As to why the code works fine on a K40 but not on RTX2080, there are several plausible hypotheses I can offer off the top of my head. One is that there has always been a latent out-of-bounds issue in this code, except things “happened to work” / “you got lucky” on K40 because differences in the GPU architecture to Turing (different instruction sequences, potential difference in memory allocation) caused the effects of that to be benign on K40. A second hypothesis is that there is a architecture specific code-generation issue that negatively affects Turing, i.e. a compiler bug. A third hypothesis is that there is some code idiom used that does not strictly conform to the CUDA programming model, “happened to work” in the past, but doesn’t any more due to architectural changes in the latest GPU architectures, and that observable out-of-bounds accesses are a consequence (follow-on error) of that non-conformity.
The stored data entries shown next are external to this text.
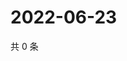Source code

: # 2022-06-23

共 0 条

<!-- BEGIN WEIBO -->
<!-- 最后更新时间 Thu Jun 23 2022 23:00:51 GMT+0800 (China Standard Time) -->

<!-- END WEIBO -->
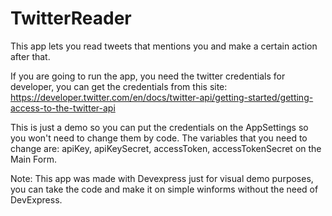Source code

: # TwitterReader
This app lets you read tweets that mentions you and make a certain action after that.

If you are going to run the app, you need the twitter credentials for developer, you can get the credentials from this site:
https://developer.twitter.com/en/docs/twitter-api/getting-started/getting-access-to-the-twitter-api

This is just a demo so you can put the credentials on the AppSettings so you won't need to change them by code.
The variables that you need to change are: apiKey, apiKeySecret, accessToken, accessTokenSecret on the Main Form.

Note: This app was made with Devexpress just for visual demo purposes, you can take the code and make it on simple winforms without the need of DevExpress.
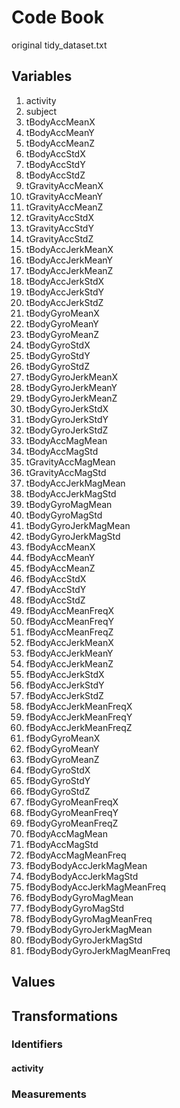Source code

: # Code Book

original
tidy_dataset.txt

## Variables
1. activity
1. subject
1. tBodyAccMeanX
1. tBodyAccMeanY
1. tBodyAccMeanZ
1. tBodyAccStdX
1. tBodyAccStdY
1. tBodyAccStdZ
1. tGravityAccMeanX
1. tGravityAccMeanY
1. tGravityAccMeanZ
1. tGravityAccStdX
1. tGravityAccStdY
1. tGravityAccStdZ
1. tBodyAccJerkMeanX
1. tBodyAccJerkMeanY
1. tBodyAccJerkMeanZ
1. tBodyAccJerkStdX
1. tBodyAccJerkStdY
1. tBodyAccJerkStdZ
1. tBodyGyroMeanX
1. tBodyGyroMeanY
1. tBodyGyroMeanZ
1. tBodyGyroStdX
1. tBodyGyroStdY
1. tBodyGyroStdZ
1. tBodyGyroJerkMeanX
1. tBodyGyroJerkMeanY
1. tBodyGyroJerkMeanZ
1. tBodyGyroJerkStdX
1. tBodyGyroJerkStdY
1. tBodyGyroJerkStdZ
1. tBodyAccMagMean
1. tBodyAccMagStd
1. tGravityAccMagMean
1. tGravityAccMagStd
1. tBodyAccJerkMagMean
1. tBodyAccJerkMagStd
1. tBodyGyroMagMean
1. tBodyGyroMagStd
1. tBodyGyroJerkMagMean
1. tBodyGyroJerkMagStd
1. fBodyAccMeanX
1. fBodyAccMeanY
1. fBodyAccMeanZ
1. fBodyAccStdX
1. fBodyAccStdY
1. fBodyAccStdZ
1. fBodyAccMeanFreqX
1. fBodyAccMeanFreqY
1. fBodyAccMeanFreqZ
1. fBodyAccJerkMeanX
1. fBodyAccJerkMeanY
1. fBodyAccJerkMeanZ
1. fBodyAccJerkStdX
1. fBodyAccJerkStdY
1. fBodyAccJerkStdZ
1. fBodyAccJerkMeanFreqX
1. fBodyAccJerkMeanFreqY
1. fBodyAccJerkMeanFreqZ
1. fBodyGyroMeanX
1. fBodyGyroMeanY
1. fBodyGyroMeanZ
1. fBodyGyroStdX
1. fBodyGyroStdY
1. fBodyGyroStdZ
1. fBodyGyroMeanFreqX
1. fBodyGyroMeanFreqY
1. fBodyGyroMeanFreqZ
1. fBodyAccMagMean
1. fBodyAccMagStd
1. fBodyAccMagMeanFreq
1. fBodyBodyAccJerkMagMean
1. fBodyBodyAccJerkMagStd
1. fBodyBodyAccJerkMagMeanFreq
1. fBodyBodyGyroMagMean
1. fBodyBodyGyroMagStd
1. fBodyBodyGyroMagMeanFreq
1. fBodyBodyGyroJerkMagMean
1. fBodyBodyGyroJerkMagStd
1. fBodyBodyGyroJerkMagMeanFreq


## Values
## Transformations
### Identifiers
#### activity
### Measurements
If this were my code, I would do a detailed code review of the kernel in question, looking for non-conformance with the CUDA programming model, machine-specific tricks, off-by-one indexing errors, and generally anything that looks suspicious, questionable, or “fishy”. I would use code bisection and code simplification to try to narrow down the proximate source of the out-of-bounds accesses. To look into the hypothesis of a compiler bug, I would try reducing the machine-specific optimizations with -Xpxtas -O{3|2|1|0}, where the compiler defaults to -Xpxtas -O3. Note that if the issue disappears at lower PTXAS optimization levels that this is not yet proof of a compiler bug. One would have to do a detailed back-annotation and review of the generated machine code to have definite indication of a bug, which is a task that requires skill, practice, and patience.